* **The input**

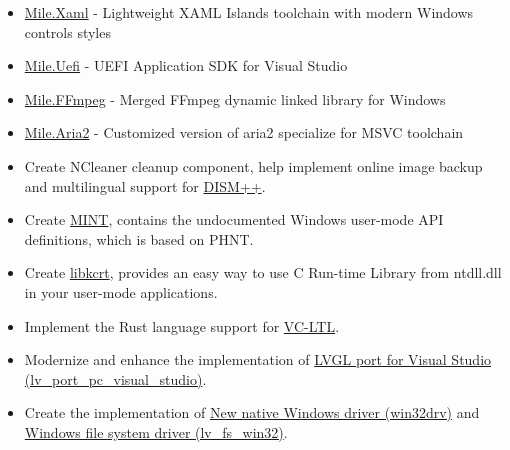\documentclass{resume}
\begin{document}
\begin{itemize}
  \item \href{https://github.com/ProjectMile/Mile.Xaml}{Mile.Xaml} - Lightweight XAML Islands toolchain with modern Windows controls styles
  \item \href{https://github.com/ProjectMile/Mile.Uefi}{Mile.Uefi} - UEFI Application SDK for Visual Studio
  \item \href{https://github.com/ProjectMile/Mile.FFmpeg}{Mile.FFmpeg} - Merged FFmpeg dynamic linked library for Windows
  \item \href{https://github.com/ProjectMile/Mile.Aria2}{Mile.Aria2} - Customized version of aria2 specialize for MSVC toolchain
\end{itemize} 

\begin{itemize}
  \item Create NCleaner cleanup component, help implement online image backup and multilingual support for \href{https://github.com/Chuyu-Team/Dism-Multi-language/releases/latest}{DISM++}.
  \item Create \href{https://github.com/Chuyu-Team/MINT}{MINT}, contains the undocumented Windows user-mode API definitions, which is based on PHNT.
  \item Create \href{https://github.com/Chuyu-Team/libkcrt}{libkcrt}, provides an easy way to use C Run-time Library from ntdll.dll in your user-mode applications.
  \item Implement the Rust language support for \href{https://github.com/Chuyu-Team/VC-LTL5}{VC-LTL}.
\end{itemize}

\begin{itemize}
  \item Modernize and enhance the implementation of \href{https://github.com/lvgl/lv_port_pc_visual_studio}{LVGL port for Visual Studio (lv\_port\_pc\_visual\_studio)}.
  \item Create the implementation of \href{https://github.com/lvgl/lv_drivers/pull/117}{New native Windows driver (win32drv)} and \href{https://github.com/lvgl/lvgl/pull/2701}{Windows file system driver (lv\_fs\_win32)}.
\end{itemize}
\end{document}
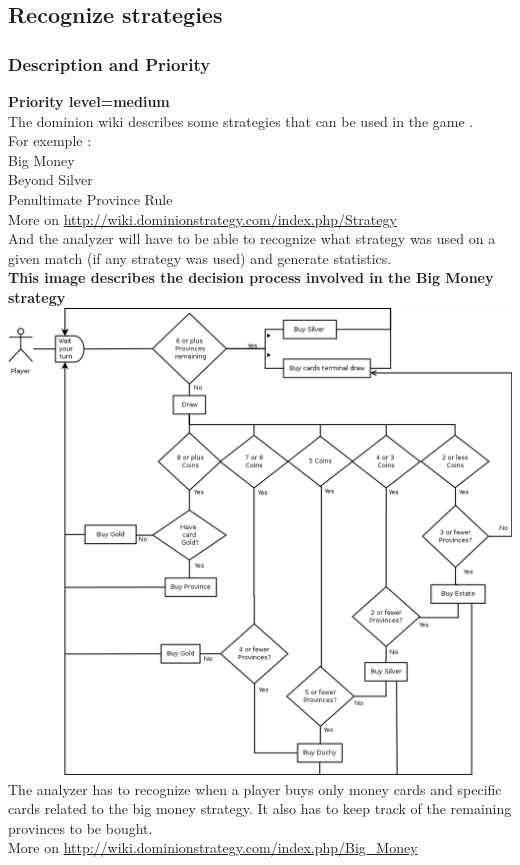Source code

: \documentclass{scrreprt}
\begin{document}
\subsection{Recognize strategies}
\subsubsection{Description and Priority}
\textbf{Priority level=medium}\\
The dominion wiki describes some strategies that can be used in the game .\\ For exemple :\\
Big Money\\
Beyond Silver \\
Penultimate Province Rule \\
More on \url{http://wiki.dominionstrategy.com/index.php/Strategy}\\

And the analyzer will have to be able to recognize what strategy was used on a
given match (if any strategy was used) and generate statistics.\\
\textbf{This image describes the decision process involved in the Big Money strategy}\\
\includegraphics[width=\textwidth,height=\textheight,keepaspectratio]{big-money}\\
The analyzer has to recognize when a player buys only money cards and specific cards related to the big money strategy. It also has to keep track of the remaining provinces to be bought.\\
More on \url{http://wiki.dominionstrategy.com/index.php/Big_Money}\\
\end{document}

* **Directions**
Answer with nothing but the count of lines in the entries that hold the word "lvgl".

* **Exercise solution**
2